Good pass rusher
Capable of taking games over
Can be dominant
Plays with good pad level
Quick first step
Good use of hands
Able to use hands and feet at same time
Plays with good strength
Can be extremely disruptive
Should be able to play quickly
Far too inconsistent
Was shut down by subpar linemen
Takes plays off?
The NFL is always searching for defensive tackles who can get to the quarterback. The fastest way to pressure a quarterback is from the inside. A disruptive inside presence that gets on to quarterbacks quickly or blows up running plays can wreck game plans. With that in mind, defensive tackles like Sylvester Williams will always be in demand.
Williams started out his collegiate career in the junior college ranks before landing at North Carolina. He was impressive in his debut season for the Tar Heels. He had 54 tackles with seven tackles for a loss, 2.5 sacks, one interception and a forced fumble in 2011, and he was better than the numbers indicate. Williams displayed nice speed, strength and a lot of upside.
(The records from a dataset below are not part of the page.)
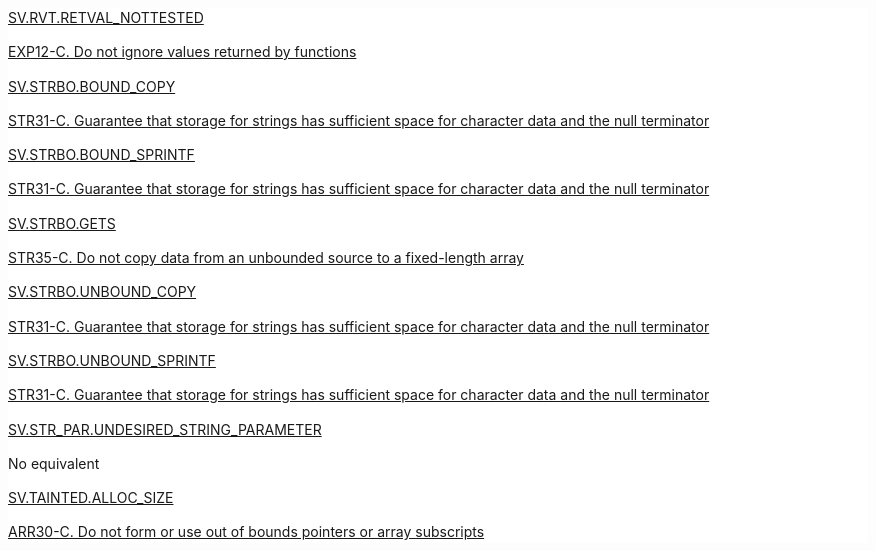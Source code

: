 <td class="confluenceTd"><p><a href="http://www.klocwork.com/products/documentation/current/Checkers:SV.RVT.RETVAL_NOTTESTED">SV.RVT.RETVAL_NOTTESTED</a></p></td>
<td class="confluenceTd"><p><a href="https://www.securecoding.cert.org/confluence/x/9YIRAQ">EXP12-C. Do not ignore values returned by functions</a></p></td>
<td></td>
<td></td>
</tr>
<tr>
<td class="confluenceTd"><p><a href="http://www.klocwork.com/products/documentation/current/Checkers:SV.STRBO.BOUND_COPY">SV.STRBO.BOUND_COPY</a></p></td>
<td class="confluenceTd"><p><a href="https://www.securecoding.cert.org/confluence/x/KAE">STR31-C. Guarantee that storage for strings has sufficient space for character data and the null terminator</a></p></td>
<td></td>
<td></td>
</tr>
<tr>
<td class="confluenceTd"><p><a href="http://www.klocwork.com/products/documentation/current/Checkers:SV.STRBO.BOUND_SPRINTF">SV.STRBO.BOUND_SPRINTF</a></p></td>
<td class="confluenceTd"><p><a href="https://www.securecoding.cert.org/confluence/x/KAE">STR31-C. Guarantee that storage for strings has sufficient space for character data and the null terminator</a></p></td>
<td></td>
<td></td>
</tr>
<tr>
<td class="confluenceTd"><p><a href="http://www.klocwork.com/products/documentation/current/Checkers:SV.STRBO.GETS">SV.STRBO.GETS</a></p></td>
<td class="confluenceTd"><p><a href="https://www.securecoding.cert.org/confluence/x/JQE">STR35-C. Do not copy data from an unbounded source to a fixed-length array</a></p></td>
<td></td>
<td></td>
</tr>
<tr>
<td class="confluenceTd"><p><a href="http://www.klocwork.com/products/documentation/current/Checkers:SV.STRBO.UNBOUND_COPY">SV.STRBO.UNBOUND_COPY</a></p></td>
<td class="confluenceTd"><p><a href="https://www.securecoding.cert.org/confluence/x/KAE">STR31-C. Guarantee that storage for strings has sufficient space for character data and the null terminator</a></p></td>
<td></td>
<td></td>
</tr>
<tr>
<td class="confluenceTd"><p><a href="http://www.klocwork.com/products/documentation/current/Checkers:SV.STRBO.UNBOUND_SPRINTF">SV.STRBO.UNBOUND_SPRINTF</a></p></td>
<td class="confluenceTd"><p><a href="https://www.securecoding.cert.org/confluence/x/KAE">STR31-C. Guarantee that storage for strings has sufficient space for character data and the null terminator</a></p></td>
<td></td>
<td></td>
</tr>
<tr>
<td class="confluenceTd"><p><a href="http://www.klocwork.com/products/documentation/current/Checkers:SV.STR_PAR.UNDESIRED_STRING_PARAMETER">SV.STR_PAR.UNDESIRED_STRING_PARAMETER</a></p></td>
<td class="confluenceTd"><p>No equivalent</p></td>
<td></td>
<td></td>
</tr>
<tr>
<td class="confluenceTd"><p><a href="http://www.klocwork.com/products/documentation/current/Checkers:SV.TAINTED.ALLOC_SIZE">SV.TAINTED.ALLOC_SIZE</a></p></td>
<td class="confluenceTd"><p><a href="https://www.securecoding.cert.org/confluence/x/DYDXAg">ARR30-C. Do not form or use out of bounds pointers or array subscripts</a></p></td>
<td></td>
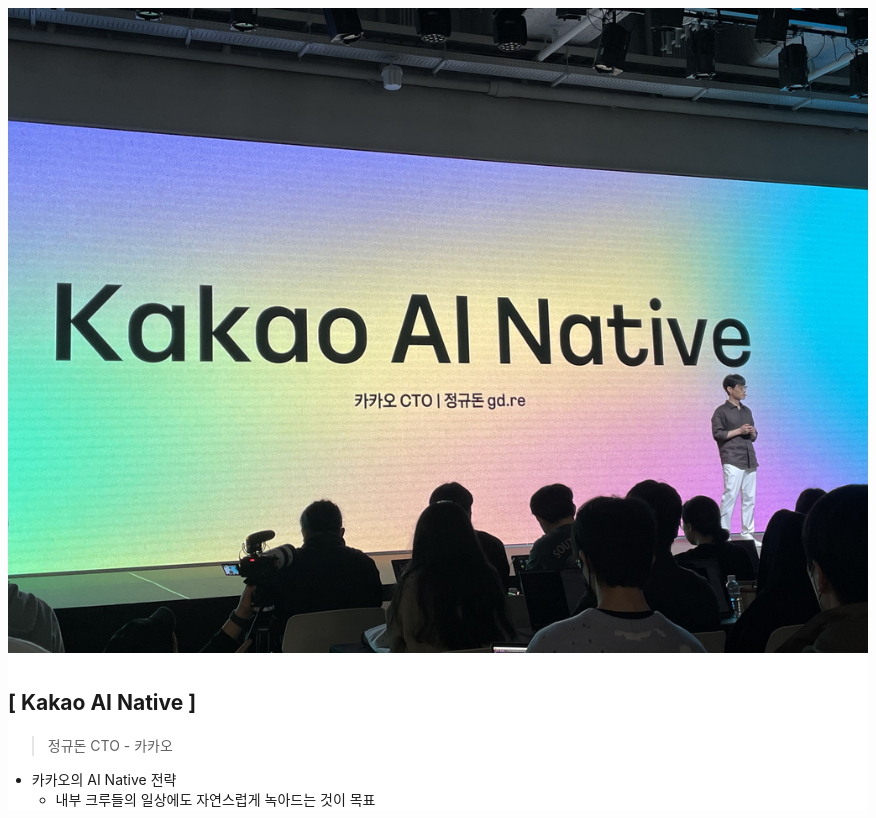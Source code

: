 ![](1.jpeg)

## [ Kakao AI Native ]

> 정규돈 CTO - 카카오 

- 카카오의 AI Native 전략 
  - 내부 크루들의 일상에도 자연스럽게 녹아드는 것이 목표
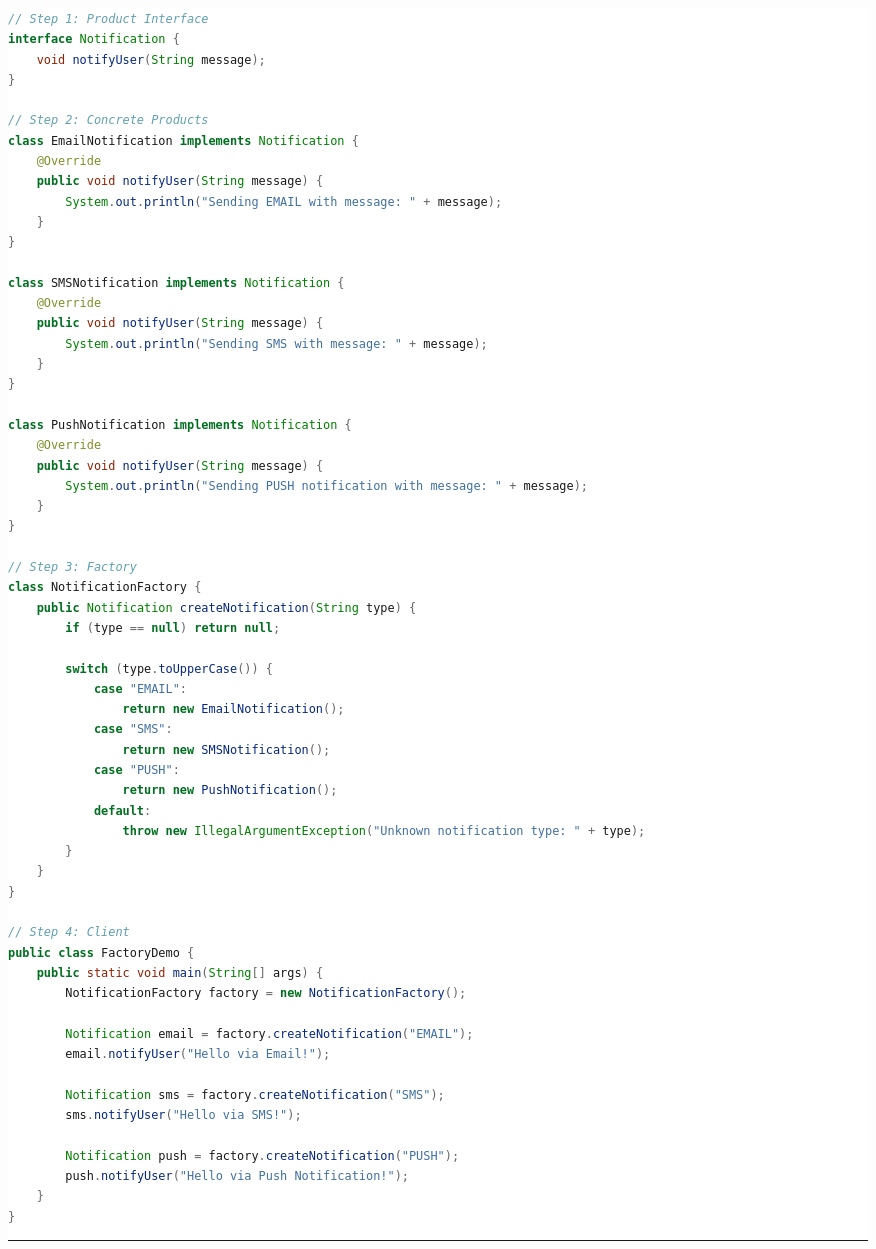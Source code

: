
 ```java
// Step 1: Product Interface
interface Notification {
    void notifyUser(String message);
}

// Step 2: Concrete Products
class EmailNotification implements Notification {
    @Override
    public void notifyUser(String message) {
        System.out.println("Sending EMAIL with message: " + message);
    }
}

class SMSNotification implements Notification {
    @Override
    public void notifyUser(String message) {
        System.out.println("Sending SMS with message: " + message);
    }
}

class PushNotification implements Notification {
    @Override
    public void notifyUser(String message) {
        System.out.println("Sending PUSH notification with message: " + message);
    }
}

// Step 3: Factory
class NotificationFactory {
    public Notification createNotification(String type) {
        if (type == null) return null;

        switch (type.toUpperCase()) {
            case "EMAIL":
                return new EmailNotification();
            case "SMS":
                return new SMSNotification();
            case "PUSH":
                return new PushNotification();
            default:
                throw new IllegalArgumentException("Unknown notification type: " + type);
        }
    }
}

// Step 4: Client
public class FactoryDemo {
    public static void main(String[] args) {
        NotificationFactory factory = new NotificationFactory();

        Notification email = factory.createNotification("EMAIL");
        email.notifyUser("Hello via Email!");

        Notification sms = factory.createNotification("SMS");
        sms.notifyUser("Hello via SMS!");

        Notification push = factory.createNotification("PUSH");
        push.notifyUser("Hello via Push Notification!");
    }
}
```

---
In 2012, Williams started out the season strong before a quiet second half of the season. There were some good weeks and bad weeks for Williams as he had an ugly performance against Louisville, but destroyed Virginia. He finished the year with 42 tackles, 13.5 tackles for a loss and six sacks in 12 games. That is a very good sack total for a defensive tackle, though one concern with Williams is four of those six sacks came against Elon, East Carolina and Idaho.
Williams has a very good skill set to potentially be an impact starter in the NFL. He is very quick and has good size. Williams can over power the weaker interior linemen, while the heavies struggle with his speed. At the Senior Bowl he showed the ability to beat guards with speed or strength. He could use more refinement for his pass-rushing moves, but Williams has some natural ability in that regard. He should add a rip and club move to go along with his speed and bull rushes.
Williams generally does a good job of holding his ground at the line of scrimmage in run support. For the most part, he maintains control of his gap. Williams is at his best when he attacks upfield to disrupt runs in the backfield rather than stacking and shedding at the point of attack.
Even though he didn't play a full four seasons of big-time college football, Williams saw some nice preparation for the NFL in practice the past two seasons. North Carolina guard Jonathan Cooper is a first-round pick and was one of the best guards in college football. Cooper and Williams gave each other big challenges in practice.
The big criticism about Williams is he is very streaky. There are stretches where Williams is utterly dominant. He can take over games and make it hard for the offense to generate plays with positive yards. Then there are other stretches where Williams is a ghost. Inferior offensive linemen are effective blocking Williams and making him have zero impact. In order for Williams to be more consistent, he needs to land with a good defensive line coach, and it would also help if there were some productive veteran players to show him how to get it done in the NFL.
Williams' best fit comes in a 4-3 defense as a three technique who fires his gap to get penetration in the backfield. He has the bulk and strength to execute as a two-gap defensive tackle as well. While Williams isn't a natural fit as a 3-4 defensive end or nose tackle, he could function in a 3-4 if he's drafted into that scheme.
It looks like likely Williams will go in the 20-40 range of the 2013 NFL Draft. If he were more consistent in the second half of his senior season he could have challenged for the top 20.
Player Comparison: Jonathan Babineaux.
In recent years, Babineaux has been one of the better defensive tackles in the NFC. Babineaux is a quick, disruptive defender who makes his presence felt behind the line of scrimmage. At times, Williams' game resembles Babineaux's, but the Atlanta defender is more consistent. The Falcons selected Babineax (6-2, 300) in the second round of the 2005 NFL Draft out of Iowa. Williams could go higher but also could slip to Round 2.
Minnesota, Denver, New England, Atlanta, San Francisco
A number of teams could dip into a strong class of defensive tackles late in the first round and early in the second round. Williams will definitely warrant consideration from both 4-3 and 3-4 defenses.
The Vikings would be a good fit for Williams. They need a tackle upgrade next to the aging Kevin Williams. Sylvester Williams pass rush ability would provide some continuity to the Vikings defense after Williams hangs it up.
Denver added some veterans in free agency, but it also could use a defensive tackle with pass-rush ability. Quarterbacks step up in the pocket to avoid their edge rushers, so a tackle like Williams could help create more sacks for the Broncos.
New England could use a young interior lineman. They need a complement to aging Vince Wilfork. Williams could function well in the Patriots' scheme.
The Falcons could use a young tackle to pair with Babineaux. Atlanta has to upgrade its pass rush, and Williams could be the best pass-rusher available when the Falcons are slated to pick.
San Francisco needs an understudy to Justin Smith. Williams isn't an ideal fit for what Smith does for the 49ers, but he could warrant consideration as injury insurance and an eventual replacement.